Il compito del governo non si esaurisce nella gestione dell’emergenza sanitaria. È solo la premessa, questa, di una grande operazione di rilancio sul piano economico e civile, in concomitanza con la ripresa dell’Europa intera. Ci aspetta l’avventura di un passaggio straordinario, impegnativo per tutti ma decisivo per le generazioni più giovani. L’intervento di Giuseppe Fioroni, direzione Pd, Base riformista

È forse un danno che si discuta del Pd, qualora l’obiettivo sia quello di accrescere il contenuto e la qualità del dibattito sulla nuova “Ricostruzione” dell’Italia? A me sembra di no, essendo una dimostrazione semmai di autenticità democratica. Sta qui l’aspetto sfuggente, in sé poco costruttivo, della polemica sulle correnti.

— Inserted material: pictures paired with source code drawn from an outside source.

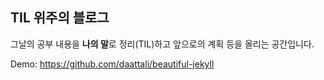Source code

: <h2> TIL 위주의 블로그 </h2>

그날의 공부 내용을 **나의 말**로 정리(TIL)하고 앞으로의 계획 등을 올리는 공간입니다.  

Demo: https://github.com/daattali/beautiful-jekyll 


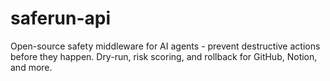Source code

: # saferun-api
Open-source safety middleware for AI agents - prevent destructive actions before they happen. Dry-run, risk scoring, and rollback for GitHub, Notion, and more.
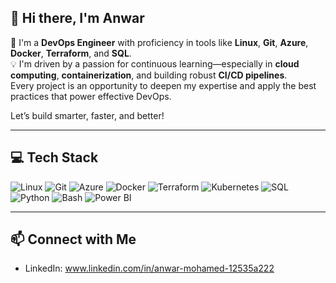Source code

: ## 👋 Hi there, I'm Anwar

🚀 I'm a **DevOps Engineer** with proficiency in tools like **Linux**, **Git**, **Azure**, **Docker**, **Terraform**, and **SQL**.  
💡 I'm driven by a passion for continuous learning—especially in **cloud computing**, **containerization**, and building robust **CI/CD pipelines**.  
Every project is an opportunity to deepen my expertise and apply the best practices that power effective DevOps. 
 
Let’s build smarter, faster, and better!

---

## 💻 Tech Stack

![Linux](https://img.shields.io/badge/Linux-%23FCC624.svg?style=for-the-badge&logo=linux&logoColor=black)
![Git](https://img.shields.io/badge/git-%23F14E32.svg?style=for-the-badge&logo=git&logoColor=white)
![Azure](https://img.shields.io/badge/Azure-%230072C6.svg?style=for-the-badge&logo=microsoftazure&logoColor=white)
![Docker](https://img.shields.io/badge/docker-%230db7ed.svg?style=for-the-badge&logo=docker&logoColor=white)
![Terraform](https://img.shields.io/badge/Terraform-%235835CC.svg?style=for-the-badge&logo=terraform&logoColor=white)
![Kubernetes](https://img.shields.io/badge/kubernetes-%23326ce5.svg?style=for-the-badge&logo=kubernetes&logoColor=white)
![SQL](https://img.shields.io/badge/SQL-%23007ACC.svg?style=for-the-badge&logo=sqlite&logoColor=white)
![Python](https://img.shields.io/badge/python-3670A0?style=for-the-badge&logo=python&logoColor=ffdd54)
![Bash](https://img.shields.io/badge/shell_script-%23121011.svg?style=for-the-badge&logo=gnu-bash&logoColor=white)
![Power BI](https://img.shields.io/badge/Power%20BI-F2C811?style=for-the-badge&logo=powerbi&logoColor=black)

---

## 📫 Connect with Me

- LinkedIn: www.linkedin.com/in/anwar-mohamed-12535a222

Nel suo discorso di presentazione all’assemblea nazionale, Enrico Letta ha dichiarato di volerne fare a meno, dato che il loro strapotere conduce fatalmente alla decadenza del Pd stesso. Ciò non autorizza a pensare che il superamento della frammentazione, lesiva della credibilità di un partito, equivalga puramente alla devitalizzazione del confronto interno. Il problema del Pd consiste nell’essere, alternativamente, vibrante artefice o spettatore riottoso del cambiamento, ovvero del processo di ristrutturazione, a tutti i livelli, innescato dal governo Draghi.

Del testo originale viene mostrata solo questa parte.